Aww thank you, Renee. I loooove scallops! :)
Love the sweet potato and scallop combination!
It’s a great combo, Maria!
This looks unbelievable! I can’t even deal.
Thank you, Jocelyn!
I am swooning over the sweet potato noodles! LOVE it!
Thank you, Anna!
Looks delish. I’m so glad you’re back blogging!
Thank you, Paula! Me too. I just realized how much I miss it. Now I’m already dreaming of the next conference to attend. ;)
Hey I’m going to this one in July, if that works for you. http://www.eventbrite.com/e/blog-life-university-tickets-21406091195?aff=Attendees&afu=172316982036
Hey thanks for the info. Let me look into it and see if I can take some time off then. It’s close enough (8-9 hours) that I could drive!
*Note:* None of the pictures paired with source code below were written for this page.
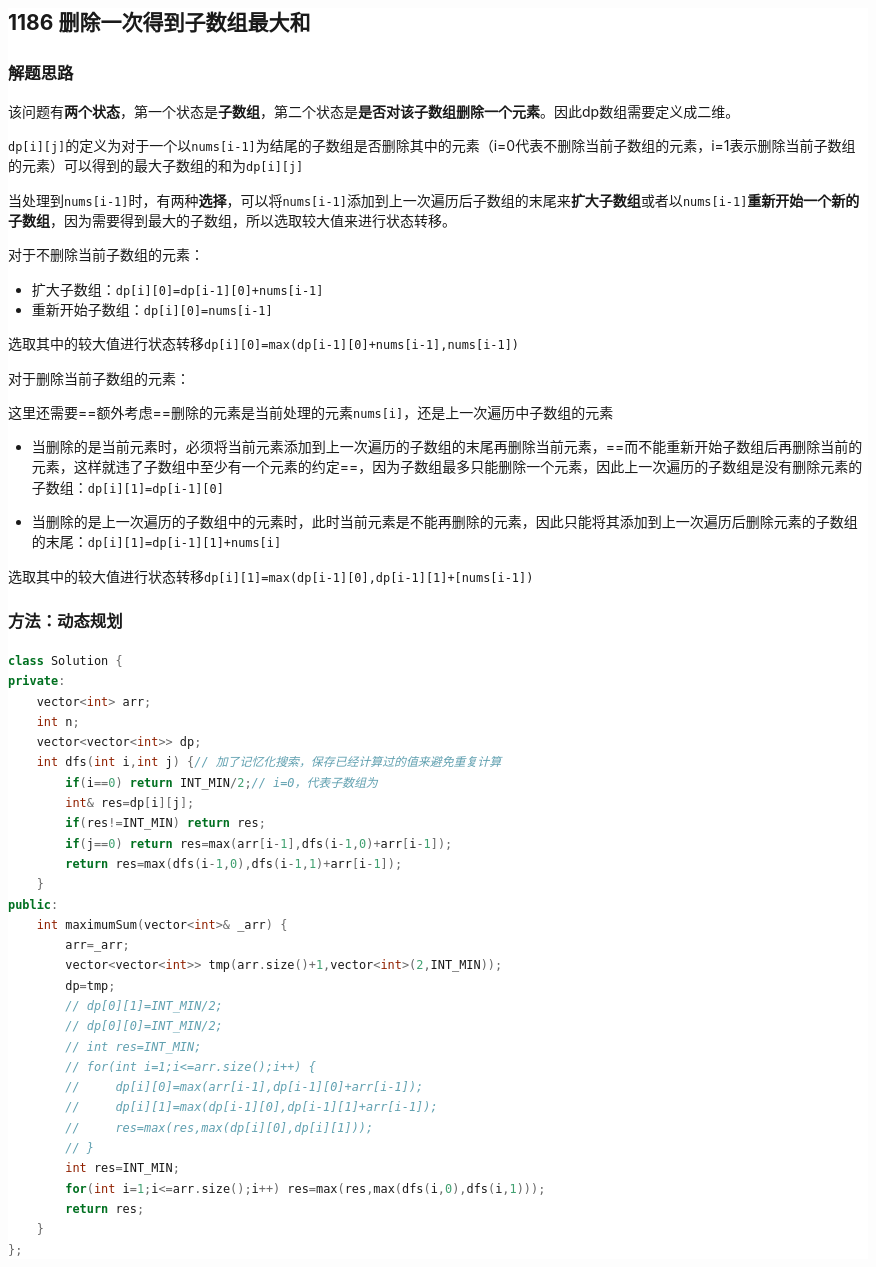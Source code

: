 

## 1186 删除一次得到子数组最大和

### 解题思路

该问题有**两个状态**，第一个状态是**子数组**，第二个状态是**是否对该子数组删除一个元素**。因此dp数组需要定义成二维。

`dp[i][j]`的定义为对于一个以`nums[i-1]`为结尾的子数组是否删除其中的元素（i=0代表不删除当前子数组的元素，i=1表示删除当前子数组的元素）可以得到的最大子数组的和为`dp[i][j]`

当处理到`nums[i-1]`时，有两种**选择**，可以将`nums[i-1]`添加到上一次遍历后子数组的末尾来**扩大子数组**或者以`nums[i-1]`**重新开始一个新的子数组**，因为需要得到最大的子数组，所以选取较大值来进行状态转移。

对于不删除当前子数组的元素：

* 扩大子数组：`dp[i][0]=dp[i-1][0]+nums[i-1]`
* 重新开始子数组：`dp[i][0]=nums[i-1]`

选取其中的较大值进行状态转移`dp[i][0]=max(dp[i-1][0]+nums[i-1],nums[i-1])`

对于删除当前子数组的元素：

这里还需要==额外考虑==删除的元素是当前处理的元素`nums[i]`，还是上一次遍历中子数组的元素

* 当删除的是当前元素时，必须将当前元素添加到上一次遍历的子数组的末尾再删除当前元素，==而不能重新开始子数组后再删除当前的元素，这样就违了子数组中至少有一个元素的约定==，因为子数组最多只能删除一个元素，因此上一次遍历的子数组是没有删除元素的子数组：`dp[i][1]=dp[i-1][0]`

* 当删除的是上一次遍历的子数组中的元素时，此时当前元素是不能再删除的元素，因此只能将其添加到上一次遍历后删除元素的子数组的末尾：`dp[i][1]=dp[i-1][1]+nums[i]`

选取其中的较大值进行状态转移`dp[i][1]=max(dp[i-1][0],dp[i-1][1]+[nums[i-1])`

### 方法：动态规划

```c++
class Solution {
private:
    vector<int> arr;
    int n;
    vector<vector<int>> dp;
    int dfs(int i,int j) {// 加了记忆化搜索，保存已经计算过的值来避免重复计算
        if(i==0) return INT_MIN/2;// i=0，代表子数组为
        int& res=dp[i][j];
        if(res!=INT_MIN) return res;
        if(j==0) return res=max(arr[i-1],dfs(i-1,0)+arr[i-1]);
        return res=max(dfs(i-1,0),dfs(i-1,1)+arr[i-1]);
    }
public:
    int maximumSum(vector<int>& _arr) {
        arr=_arr;
        vector<vector<int>> tmp(arr.size()+1,vector<int>(2,INT_MIN));
        dp=tmp;
        // dp[0][1]=INT_MIN/2;
        // dp[0][0]=INT_MIN/2;
        // int res=INT_MIN;
        // for(int i=1;i<=arr.size();i++) {
        //     dp[i][0]=max(arr[i-1],dp[i-1][0]+arr[i-1]);
        //     dp[i][1]=max(dp[i-1][0],dp[i-1][1]+arr[i-1]);
        //     res=max(res,max(dp[i][0],dp[i][1]));
        // }
        int res=INT_MIN;
        for(int i=1;i<=arr.size();i++) res=max(res,max(dfs(i,0),dfs(i,1)));
        return res;
    }
};
```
I wish I could have this for lunch right now. Very creative!
You would love it! Thank you!
Welcome back, Julie!! I’m starting one on the side for my food art, and it’s difficult for me to even keep up and post photos (with no stories) there! Can’t wait to hear what you’ve been up to! This looks delicious!
Thank you, Lisa! I have seen some of your food art and I absolutely love it! You are one talented gal. :)
It’s definitely tough running two blogs and I found that people referenced ThisGal Cooks rather than the new blog. When we were in Minnesota, I found out I had a lot of readers from Ken’s family. They are all reading This Gal Cooks! So I shall bring it back to life. :)
Glad to see you are back! I am on a semi-hiatus. lol This looks amazing – pinned!
Thanks Claire! I’m so happy to be back! :)
Love how creamy this looks but that it’s from coconut milk! And those scallops…perfectly cooked!
Thank you, Gina!
I love scallops, and sweet potatoes, too. A perfect dinner!
Thank you, Joanne! I love scallops too. :)
Oh I so adore scallops! I love that you used sweet potato noodles. This recipe sounds absolutely divine!
And, its nice to see you back!
Thank you so much, Michelle! I adore scallops too. They are so good!
PS, glad to be back. :)
It sounds as though you’ve definitely been keeping busy! It’s good to see you back here, and you definitely started off with an awesome recipe. You can never go wrong with scallops in my book.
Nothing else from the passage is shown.